▸ **Exercise aim**: From the data below, return the exact lines starting at the line containing "bringing now automated" and ending at the line containing "predictive structure of", both included, and nothing else.

Dataset entries

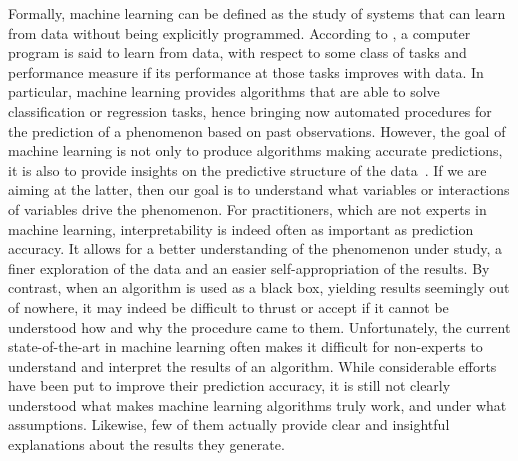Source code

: Formally, machine learning can be defined as the study of systems that can
learn from data without being explicitly programmed. According to
\citet{mitchell:1997}, a computer program is said to learn from data, with
respect to some class of tasks and performance measure if its performance at
those tasks improves with data. In particular, machine learning provides
algorithms that are able to solve classification or regression tasks, hence
bringing now automated procedures for the prediction of a phenomenon based on
past observations. However, the goal of machine learning is not only to produce
algorithms making accurate predictions, it is also to provide insights on the
predictive structure of the data~\citep{breiman:1984}. If we are aiming at the
latter, then our goal is to understand what variables or interactions of
variables drive the phenomenon. For practitioners, which are not experts in
machine learning, interpretability is indeed often as important as prediction
accuracy. It allows for a better understanding of the phenomenon under study, a
finer exploration of the data and an easier self-appropriation of the results.
By contrast, when an algorithm is used as a black box, yielding results
seemingly out of nowhere, it may indeed be difficult to thrust or accept if it
cannot be understood how and why the procedure came to them. Unfortunately, the
current state-of-the-art in machine learning often makes it difficult for
non-experts to understand and interpret the results of an algorithm. While
considerable efforts have been put to improve their prediction accuracy, it is
still not clearly understood what makes machine learning algorithms truly work,
and under what assumptions. Likewise, few of them actually provide clear and
insightful explanations about the results they generate.

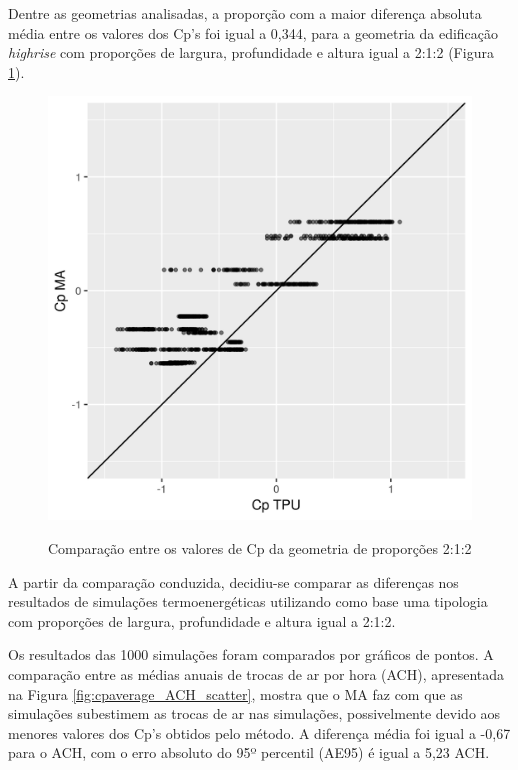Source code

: \documentclass[brazil,hardcopy,openany,a4paper]{ufscthesis}
\begin{document}
		Dentre as geometrias analisadas, a proporção com a maior diferença absoluta média entre os valores dos Cp’s foi igual a 0,344, para a geometria da edificação \textit{highrise} com proporções de largura, profundidade e altura igual a 2:1:2 (Figura \ref{fig:cp_diff_scatter}).
	
		\begin{figure}[H]
			\centering
			\caption{Comparação entre os valores de Cp da geometria de proporções 2:1:2}
			\includegraphics[width=1\linewidth]{img/cp_diff_scatter.png}
			\label{fig:cp_diff_scatter}
		\end{figure}
	
		A partir da comparação conduzida, decidiu-se comparar as diferenças nos resultados de simulações termoenergéticas utilizando como base uma tipologia com proporções de largura, profundidade e altura igual a 2:1:2.
		
		Os resultados das 1000 simulações foram comparados por gráficos de pontos.
		A comparação entre as médias anuais de trocas de ar por hora (ACH), apresentada na Figura \ref{fig:cpaverage_ACH_scatter}, mostra que o MA faz com que as simulações subestimem as trocas de ar nas simulações, possivelmente devido aos menores valores dos Cp's obtidos pelo método.
		A diferença média foi igual a -0,67 para o ACH, com o erro absoluto do 95º percentil (AE95) é igual a 5,23 ACH.
		
\end{document}

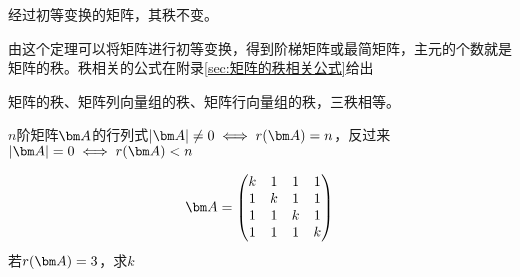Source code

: \begin{theorem}
    经过初等变换的矩阵，其秩不变。
\end{theorem}
由这个定理可以将矩阵进行初等变换，得到阶梯矩阵或最简矩阵，主元的个数就是矩阵的秩。秩相关的公式在附录\ref{sec:矩阵的秩相关公式}给出
\begin{theorem}
    矩阵的秩、矩阵列向量组的秩、矩阵行向量组的秩，三秩相等。
\end{theorem}
\begin{theorem}
    $n$阶矩阵$\mat{A}$的行列式$|\mat{A}|\neq 0 \iff r(\mat{A}) = n$，反过来$|\mat{A}|=0\iff r(\mat{A})< n$
\end{theorem}
\begin{example}
    \[
        \mat{A} =
        \begin{pmatrix}
            k & 1 & 1 & 1 \\
            1 & k & 1 & 1 \\
            1 & 1 & k & 1 \\
            1 & 1 & 1 & k
        \end{pmatrix}
    \]
    若$r(\mat{A})=3$，求$k$
\end{example}
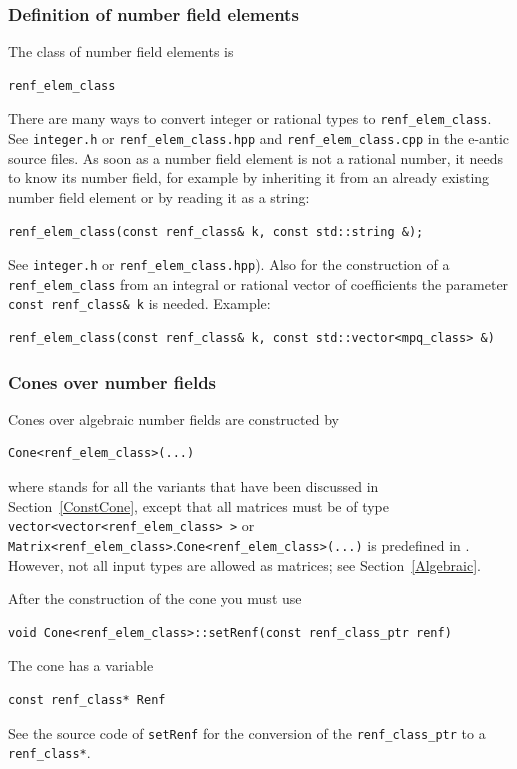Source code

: \begin{small}
\subsubsection{Definition of number field elements}

The class of number field elements is
\begin{Verbatim}
renf_elem_class
\end{Verbatim}
There are many ways to convert integer or rational types to \verb*|renf_elem_class|. See \verb*|integer.h| or \verb*|renf_elem_class.hpp| and \verb*|renf_elem_class.cpp| in the e-antic source files. As soon as a number field element is not a rational number, it needs to know its number field, for example by inheriting it from an already existing number field element or by reading it as a string:
\begin{Verbatim}
renf_elem_class(const renf_class& k, const std::string &);
\end{Verbatim}
See \verb*|integer.h| or \verb*|renf_elem_class.hpp|). Also for the construction of a \verb*|renf_elem_class| from an integral or rational vector of coefficients the parameter \verb*|const renf_class& k| is needed. Example:
\begin{Verbatim}
renf_elem_class(const renf_class& k, const std::vector<mpq_class> &)
\end{Verbatim}

\subsubsection{Cones over number fields}

Cones over algebraic number fields are constructed by
\begin{Verbatim}
Cone<renf_elem_class>(...)
\end{Verbatim}
where  stands for all the variants that have been discussed in Section~\ref{ConstCone}, except that all matrices must be of type \verb+vector<vector<renf_elem_class> >+ or \verb+Matrix<renf_elem_class>+.\newline  \verb|Cone<renf_elem_class>(...)| is predefined in . 
However, not all input types are allowed as matrices; see Section~\ref{Algebraic}.

After the construction of the cone you must use
\begin{Verbatim}
void Cone<renf_elem_class>::setRenf(const renf_class_ptr renf)
\end{Verbatim}
The cone has a variable
\begin{Verbatim}
const renf_class* Renf
\end{Verbatim}
See the source code of \verb*|setRenf| for the conversion of the \verb*|renf_class_ptr| to a \verb*|renf_class*|.


\end{small}
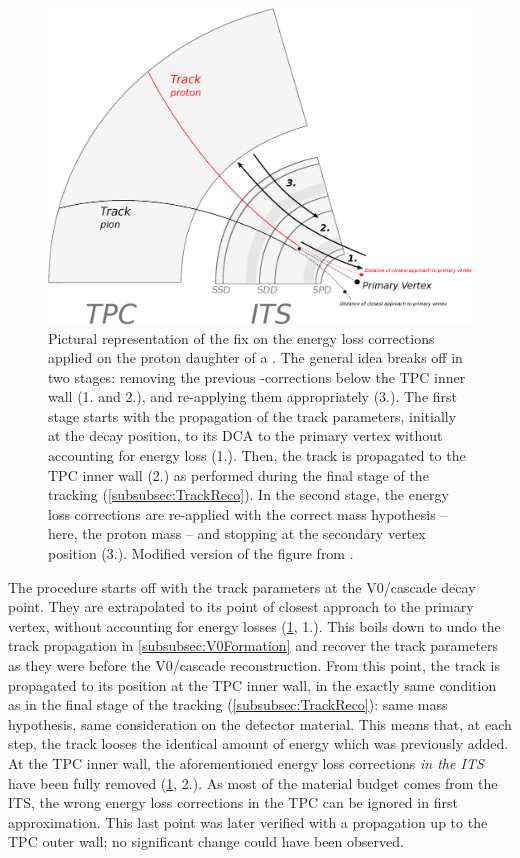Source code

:\begin{figure}[t]
	\centering
	\includegraphics[width=1\textwidth]{Figs/Chapter5/Schema-RetroCorrections.eps}
	\caption{Pictural representation of the fix on the energy loss corrections applied on the proton daughter of a \rmLambdaPM. The general idea breaks off in two stages: removing the previous \dEdx-corrections below the TPC inner wall (1. and 2.), and re-applying them appropriately (3.). The first stage starts with the propagation of the track parameters, initially at the decay position, to its DCA to the primary vertex without accounting for energy loss (1.). Then, the track is propagated to the TPC inner wall (2.) as performed during the final stage of the tracking (\Sec\ref{subsubsec:TrackReco}). In the second stage, the energy loss corrections are re-applied with the correct mass hypothesis -- here, the proton mass -- and stopping at the secondary vertex position (3.). Modified version of the figure from \cite{maireTrackReconstructionPrinciple2011}.}
	\label{fig:SchemeRetroCorrection}
\end{figure}

The procedure starts off with the track parameters at the V0/cascade decay point. They are extrapolated to its point of closest approach to the primary vertex, without accounting for energy losses (\fig\ref{fig:SchemeRetroCorrection}, 1.). This boils down to undo the track propagation in \Sec\ref{subsubsec:V0Formation} and recover the track parameters as they were before the V0/cascade reconstruction. From this point, the track is propagated to its position at the TPC inner wall, in the exactly same condition as in the final stage of the tracking (\Sec\ref{subsubsec:TrackReco}): same mass hypothesis, same consideration on the detector material. This means that, at each step, the track looses the identical amount of energy which was previously added. At the TPC inner wall, the aforementioned energy loss corrections \textit{in the ITS} have been fully removed (\fig\ref{fig:SchemeRetroCorrection}, 2.). As most of the material budget comes from the ITS, the wrong energy loss corrections in the TPC can be ignored in first approximation. This last point was later verified with a propagation up to the TPC outer wall; no significant change could have been observed.  

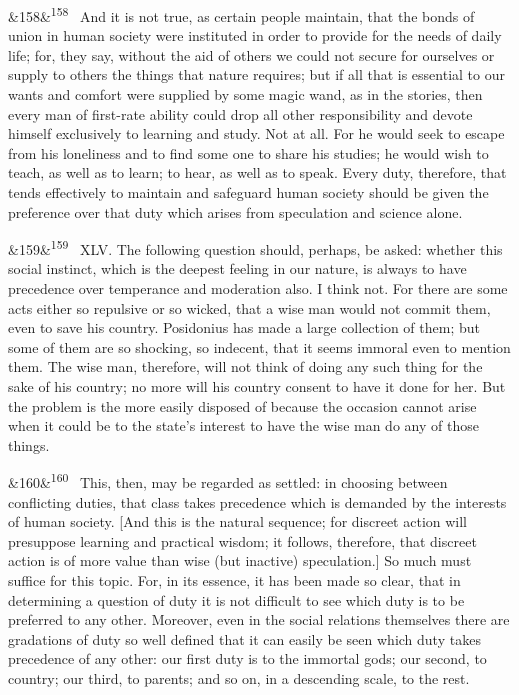\documentclass[12pt]{article}
\newcommand{\para}[1][]{\par\noindent\ifx&#1&\else\textsuperscript{\footnotesize #1}~\fi}
\begin{document}
\para[158] And it is not true, as certain people maintain, that the bonds of union in human society were instituted in order to provide for the needs of daily life; for, they say, without the aid of others we could not secure for ourselves or supply to others the things that nature requires; but if all that is essential to our wants and comfort were supplied by some magic wand, as in the stories, then every man of first-rate ability could drop all other responsibility and devote himself exclusively to learning and study. Not at all. For he would seek to escape from his loneliness and to find some one to share his studies; he would wish to teach, as well as to learn; to hear, as well as to speak. Every duty, therefore, that tends effectively to maintain and safeguard human society should be given the preference over that duty which arises from speculation and science alone.

\para[159] XLV. The following question should, perhaps, be asked: whether this social instinct, which is the deepest feeling in our nature, is always to have precedence over temperance and moderation also. I think not. For there are some acts either so repulsive or so wicked, that a wise man would not commit them, even to save his country. Posidonius has made a large collection of them; but some of them are so shocking, so indecent, that it seems immoral even to mention them. The wise man, therefore, will not think of doing any such thing for the sake of his country; no more will his country consent to have it done for her. But the problem is the more easily disposed of because the occasion cannot arise when it could be to the state's interest to have the wise man do any of those things.

\para[160] This, then, may be regarded as settled: in choosing between conflicting duties, that class takes precedence which is demanded by the interests of human society. [And this is the natural sequence; for discreet action will presuppose learning and practical wisdom; it follows, therefore, that discreet action is of more value than wise (but inactive) speculation.] So much must suffice for this topic. For, in its essence, it has been made so clear, that in determining a question of duty it is not difficult to see which duty is to be preferred to any other. Moreover, even in the social relations themselves there are gradations of duty so well defined that it can easily be seen which duty takes precedence of any other: our first duty is to the immortal gods; our second, to country; our third, to parents; and so on, in a descending scale, to the rest.
\end{document}
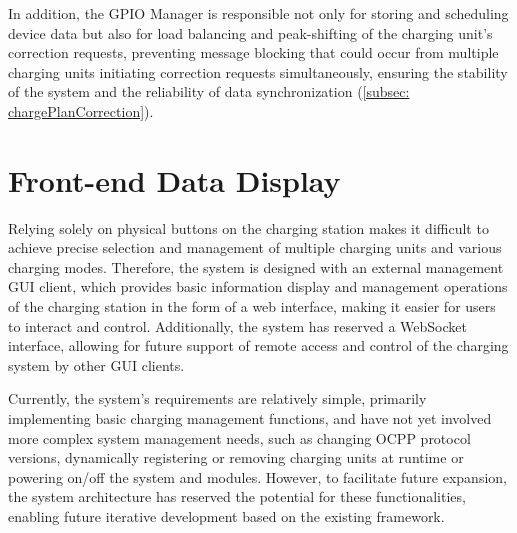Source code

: \documentclass[
	english,
	ruledheaders=section,%
	class=report,%
	thesis={type=Report},%
	accentcolor=9c,%
	custommargins=true,%
	marginpar=false,%
	parskip=half-,%
	fontsize=11pt,%
	logofile={img/tuda_logo.pdf}, %
]{tudapub}
\begin{document}
In addition, the GPIO Manager is responsible not only for storing and scheduling device data but also for load balancing and peak-shifting of the charging unit's correction requests, preventing message blocking that could occur from multiple charging units initiating correction requests simultaneously, ensuring the stability of the system and the reliability of data synchronization (\autoref{subsec: chargePlanCorrection}).


\chapter{Front-end Data Display}
\label{chap:Front-end Display}


Relying solely on physical buttons on the charging station makes it difficult to achieve precise selection and management of multiple charging units and various charging modes. Therefore, the system is designed with an external management \ac{GUI} client, which provides basic information display and management operations of the charging station in the form of a web interface, making it easier for users to interact and control. Additionally, the system has reserved a WebSocket interface, allowing for future support of remote access and control of the charging system by other \ac{GUI} clients.

Currently, the system's requirements are relatively simple, primarily implementing basic charging management functions, and have not yet involved more complex system management needs, such as changing \ac{OCPP} protocol versions, dynamically registering or removing charging units at runtime or powering on/off the system and modules. However, to facilitate future expansion, the system architecture has reserved the potential for these functionalities, enabling future iterative development based on the existing framework.
\end{document}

▸ **Expected output**:
bringing now automated procedures for the prediction of a phenomenon based on
past observations. However, the goal of machine learning is not only to produce
algorithms making accurate predictions, it is also to provide insights on the
predictive structure of the data~\citep{breiman:1984}. If we are aiming at the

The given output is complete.